The European Commission [official website] on Thursday approved [press release] Apple’s purchase of Shazam, after their six-month long investigation proved the acquisition would not give the tech company an unfair advantage in the music streaming industry.
Shazam [website] is a UK-based music recognition app that listens to a song and relates information about the song and where to listen to it back to the user.
Shazam currently provides links to both Spotify and Apple Music, but antitrust regulators were concerned [NYT report] that Apple would deprive services like Spotify, Europe’s leading music-streaming service, of customers and reduce competition either by forcing Shazam to link only to Apple Music or using the application’s data to persuade people to exclusively use it.

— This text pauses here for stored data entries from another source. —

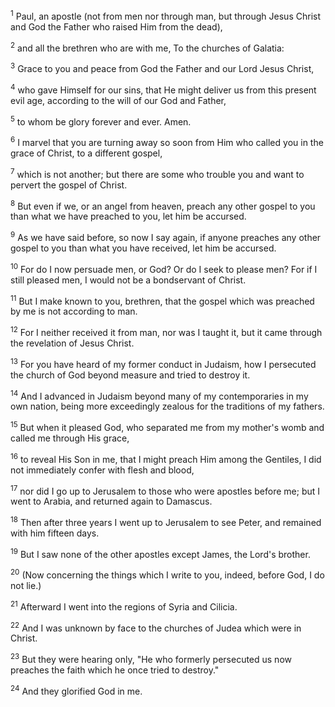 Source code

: <sup>1</sup> 
Paul, an apostle (not from men nor through man, but through Jesus Christ and God the Father who raised Him from the dead), 

<sup>2</sup> 
and all the brethren who are with me, To the churches of Galatia: 

<sup>3</sup> 
Grace to you and peace from God the Father and our Lord Jesus Christ, 

<sup>4</sup> 
who gave Himself for our sins, that He might deliver us from this present evil age, according to the will of our God and Father, 

<sup>5</sup> 
to whom be glory forever and ever. Amen.

<sup>6</sup> 
I marvel that you are turning away so soon from Him who called you in the grace of Christ, to a different gospel, 

<sup>7</sup> 
which is not another; but there are some who trouble you and want to pervert the gospel of Christ. 

<sup>8</sup> 
But even if we, or an angel from heaven, preach any other gospel to you than what we have preached to you, let him be accursed. 

<sup>9</sup> 
As we have said before, so now I say again, if anyone preaches any other gospel to you than what you have received, let him be accursed. 

<sup>10</sup> 
For do I now persuade men, or God? Or do I seek to please men? For if I still pleased men, I would not be a bondservant of Christ.

<sup>11</sup> 
But I make known to you, brethren, that the gospel which was preached by me is not according to man. 

<sup>12</sup> 
For I neither received it from man, nor was I taught it, but it came through the revelation of Jesus Christ. 

<sup>13</sup> 
For you have heard of my former conduct in Judaism, how I persecuted the church of God beyond measure and tried to destroy it. 

<sup>14</sup> 
And I advanced in Judaism beyond many of my contemporaries in my own nation, being more exceedingly zealous for the traditions of my fathers. 

<sup>15</sup> 
But when it pleased God, who separated me from my mother's womb and called me through His grace, 

<sup>16</sup> 
to reveal His Son in me, that I might preach Him among the Gentiles, I did not immediately confer with flesh and blood, 

<sup>17</sup> 
nor did I go up to Jerusalem to those who were apostles before me; but I went to Arabia, and returned again to Damascus.

<sup>18</sup> 
Then after three years I went up to Jerusalem to see Peter, and remained with him fifteen days. 

<sup>19</sup> 
But I saw none of the other apostles except James, the Lord's brother. 

<sup>20</sup> 
(Now concerning the things which I write to you, indeed, before God, I do not lie.) 

<sup>21</sup> 
Afterward I went into the regions of Syria and Cilicia. 

<sup>22</sup> 
And I was unknown by face to the churches of Judea which were in Christ. 

<sup>23</sup> 
But they were hearing only, "He who formerly persecuted us now preaches the faith which he once tried to destroy." 

<sup>24</sup> 
And they glorified God in me. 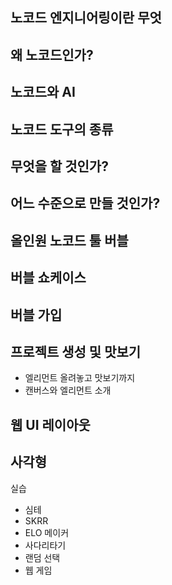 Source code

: ## 노코드 엔지니어링이란 무엇
## 왜 노코드인가?
## 노코드와 AI
## 노코드 도구의 종류
## 무엇을 할 것인가?
## 어느 수준으로 만들 것인가?
## 올인원 노코드 툴 버블

## 버블 쇼케이스

## 버블 가입

## 프로젝트 생성 및 맛보기
- 엘리먼트 올려놓고 맛보기까지
- 캔버스와 엘리먼트 소개
## 웹 UI 레이아웃
## 사각형







실습
- 심테
- SKRR
- ELO 메이커
- 사다리타기
- 랜덤 선택
- 웹 게임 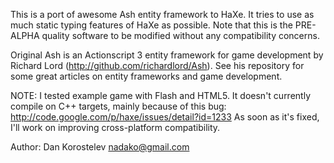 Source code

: This is a port of awesome Ash entity framework to HaXe. It tries to use as much static typing features of HaXe as
possible. Note that this is the PRE-ALPHA quality software to be modified without any compatibility concerns.

Original Ash is an Actionscript 3 entity framework for game development by Richard Lord (http://github.com/richardlord/Ash).
See his repository for some great articles on entity frameworks and game development.

NOTE: I tested example game with Flash and HTML5. It doesn't currently compile on C++ targets, mainly because of this
bug: http://code.google.com/p/haxe/issues/detail?id=1233 As soon as it's fixed, I'll work on improving cross-platform
compatibility.

Author: Dan Korostelev <nadako@gmail.com>
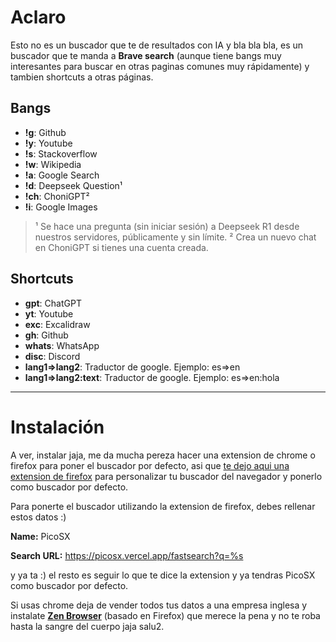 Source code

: # Aclaro
Esto no es un buscador que te de resultados con IA y bla bla bla, es un buscador que te manda a **Brave search** (aunque tiene bangs muy interesantes para buscar en otras paginas comunes muy rápidamente) y tambien shortcuts a otras páginas.

## Bangs
<ul>
<li><b>!g</b>: Github</li>
<li><b>!y</b>: Youtube</li>
<li><b>!s</b>: Stackoverflow</li>
<li><b>!w</b>: Wikipedia</li>
<li><b>!a</b>: Google Search</li>
<li><b>!d</b>: Deepseek Question¹</li>
<li><b>!ch</b>: ChoniGPT²</li>
<li><b>!i</b>: Google Images</li>
</ul>

> ¹ Se hace una pregunta (sin iniciar sesión) a Deepseek R1 desde nuestros servidores, públicamente y sin límite.
> ² Crea un nuevo chat en ChoniGPT si tienes una cuenta creada.

## Shortcuts
<ul>
<li><b>gpt</b>: ChatGPT</li>
<li><b>yt</b>: Youtube</li>
<li><b>exc</b>: Excalidraw</li>
<li><b>gh</b>: Github</li>
<li><b>whats</b>: WhatsApp</li>
<li><b>disc</b>: Discord</li>
<li><b>lang1=>lang2</b>: Traductor de google. Ejemplo: es=>en</li>
<li><b>lang1=>lang2:text</b>: Traductor de google. Ejemplo: es=>en:hola</li>
</ul>

---

# Instalación

A ver, instalar jaja, me da mucha pereza hacer una extension de chrome o firefox para poner el buscador por defecto, asi que [te dejo aqui una extension de firefox](https://addons.mozilla.org/es-ES/firefox/addon/add-custom-search-engine/?utm_source=addons.mozilla.org&utm_medium=referral&utm_content=search) para personalizar tu buscador del navegador y ponerlo como buscador por defecto.

Para ponerte el buscador utilizando la extension de firefox, debes rellenar estos datos :)

**Name:** PicoSX

**Search URL:** https://picosx.vercel.app/fastsearch?q=%s

y ya ta :) el resto es seguir lo que te dice la extension y ya tendras PicoSX como buscador por defecto.

Si usas chrome deja de vender todos tus datos a una empresa inglesa y instalate [**Zen Browser**](https://zen-browser.app/) (basado en Firefox) que merece la pena y no te roba hasta la sangre del cuerpo jaja salu2.
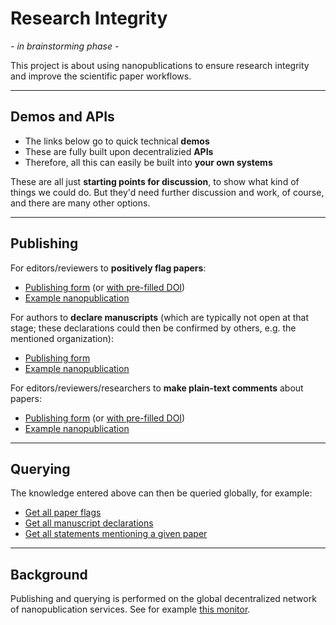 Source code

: # Research Integrity

_- in brainstorming phase -_

This project is about using nanopublications to ensure research integrity and improve the scientific paper workflows.

---

## Demos and APIs

- The links below go to quick technical **demos**
- These are fully built upon decentralizied **APIs**
- Therefore, all this can easily be built into **your own systems**

These are all just **starting points for discussion**, to show what kind of things we could do. But they'd need further discussion and work, of course, and there are many other options.

---

## Publishing

For editors/reviewers to **positively flag papers**:

- [Publishing form](https://nanodash.knowledgepixels.com/publish?template=https://w3id.org/np/RA7QYvH8CeADZsPqopmTnBw1pk2CpqFavj1QVQMzd7zCA) (or [with pre-filled DOI](https://nanodash.knowledgepixels.com/publish?189&template=https://w3id.org/np/RA7QYvH8CeADZsPqopmTnBw1pk2CpqFavj1QVQMzd7zCA&param_paper=https://doi.org/10.1038/sdata.2016.18))
- [Example nanopublication](https://w3id.org/np/RAnpjDJ4pkVBIC0hyjYX5kGsfD9SPD2pmriZnYDHPAkA8)

For authors to **declare manuscripts** (which are typically not open at that stage; these declarations could then be confirmed by others, e.g. the mentioned organization):

- [Publishing form](https://nanodash.knowledgepixels.com/publish?template=https://w3id.org/np/RAN5Mdzqj_aO88RRAS4FC5NiPOCWf8l6zV7v-XJ4raUZk)
- [Example nanopublication](https://w3id.org/np/RAXOw75dxZsZ9YBwVAo2KdH6zdC8cxehT7lB8i0DYUtpY)

For editors/reviewers/researchers to **make plain-text comments** about papers:

- [Publishing form](https://nanodash.knowledgepixels.com/publish?template=http://purl.org/np/RA3gQDMnYbKCTiQeiUYJYBaH6HUhz8f3HIg71itlsZDgA) (or [with pre-filled DOI](https://nanodash.knowledgepixels.com/publish?template=http://purl.org/np/RA3gQDMnYbKCTiQeiUYJYBaH6HUhz8f3HIg71itlsZDgA&param_thing=https://doi.org/10.1038/sdata.2016.18))
- [Example nanopublication](https://w3id.org/np/RAD2nMxJb-BVqTdHY3CRxLEkcYXA2K6GhZg7dqpZHWRhA)

---

## Querying

The knowledge entered above can then be queried globally, for example:

- [Get all paper flags](https://tapas.knowledgepixels.com/tapas.html?api=knowledgepixels/research-integrity&op=/get-paper-flags&autosubmit=on)
- [Get all manuscript declarations](https://tapas.knowledgepixels.com/tapas.html?api=knowledgepixels/research-integrity&op=/get-declared-manuscripts&autosubmit=on)
- [Get all statements mentioning a given paper](https://tapas.knowledgepixels.com/tapas.html?api=knowledgepixels/nanopub-query-api&op=/get-subj-refs&autosubmit=on&param_subj=https://doi.org/10.1038/sdata.2016.18)

---

## Background

Publishing and querying is performed on the global decentralized network of nanopublication services. See for example [this monitor](https://monitor.knowledgepixels.com/).

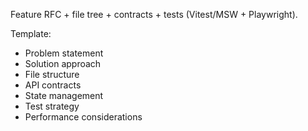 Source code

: Feature RFC + file tree + contracts + tests (Vitest/MSW + Playwright).

Template:

- Problem statement
- Solution approach
- File structure
- API contracts
- State management
- Test strategy
- Performance considerations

European Commissioner for Competition Margrethe Vestager [official profile] stated that Apple’s purchase of Shazam would not hinder competition. The European Commission found that:
Access to Shazam’s data would not materially increase Apple’s ability to target music enthusiasts and any conduct aimed at making customers switch would only have a negligible impact. … The integration of Shazam’s and Apple’s datasets on user data would not confer a unique advantage to the merged entity in the markets on which it operates. Any concerns in that respect were dismissed because Shazam’s data is not unique and Apple’s competitors would still have the opportunity to access and use similar databases.
Apple’s acquisition of Shazam will not impede on competition in the European Economic Area [website] because companies that merge are expected to follow relevant data protection laws.